### [Assignment]
Out of the material that follows, write out exactly the lines from the line with "L'utente, mediante drag" to the line with "e di efficienza.\\", both ends included, and no others.
[[ Data to use, beginning ]]
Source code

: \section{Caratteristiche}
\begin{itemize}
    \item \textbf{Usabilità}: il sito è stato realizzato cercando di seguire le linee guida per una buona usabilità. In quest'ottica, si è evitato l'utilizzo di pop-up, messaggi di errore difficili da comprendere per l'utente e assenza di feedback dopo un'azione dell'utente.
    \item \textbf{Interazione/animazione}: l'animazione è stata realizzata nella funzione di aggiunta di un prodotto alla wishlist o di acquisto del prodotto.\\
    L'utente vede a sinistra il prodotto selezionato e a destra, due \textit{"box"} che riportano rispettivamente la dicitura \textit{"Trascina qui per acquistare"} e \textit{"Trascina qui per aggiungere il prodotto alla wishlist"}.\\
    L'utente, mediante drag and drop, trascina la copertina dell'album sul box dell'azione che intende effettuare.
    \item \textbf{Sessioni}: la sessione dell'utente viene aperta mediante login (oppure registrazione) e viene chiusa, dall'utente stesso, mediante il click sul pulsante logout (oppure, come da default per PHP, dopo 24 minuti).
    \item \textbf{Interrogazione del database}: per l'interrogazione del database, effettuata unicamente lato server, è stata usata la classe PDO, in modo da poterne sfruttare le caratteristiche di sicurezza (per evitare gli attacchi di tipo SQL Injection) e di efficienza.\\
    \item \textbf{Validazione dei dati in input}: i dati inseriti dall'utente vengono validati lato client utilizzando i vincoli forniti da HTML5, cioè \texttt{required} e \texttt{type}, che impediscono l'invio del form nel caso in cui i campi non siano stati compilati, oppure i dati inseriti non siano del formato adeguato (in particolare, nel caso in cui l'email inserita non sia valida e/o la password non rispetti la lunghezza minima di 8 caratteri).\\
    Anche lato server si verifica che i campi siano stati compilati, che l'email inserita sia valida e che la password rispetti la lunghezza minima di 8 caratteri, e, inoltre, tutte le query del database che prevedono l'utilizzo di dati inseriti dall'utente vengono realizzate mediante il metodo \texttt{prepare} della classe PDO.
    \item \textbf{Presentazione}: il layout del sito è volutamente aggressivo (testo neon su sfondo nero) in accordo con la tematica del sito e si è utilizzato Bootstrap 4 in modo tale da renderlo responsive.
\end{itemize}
[[ Data to use, end ]]
### [Task response]
    L'utente, mediante drag and drop, trascina la copertina dell'album sul box dell'azione che intende effettuare.
    \item \textbf{Sessioni}: la sessione dell'utente viene aperta mediante login (oppure registrazione) e viene chiusa, dall'utente stesso, mediante il click sul pulsante logout (oppure, come da default per PHP, dopo 24 minuti).
    \item \textbf{Interrogazione del database}: per l'interrogazione del database, effettuata unicamente lato server, è stata usata la classe PDO, in modo da poterne sfruttare le caratteristiche di sicurezza (per evitare gli attacchi di tipo SQL Injection) e di efficienza.\\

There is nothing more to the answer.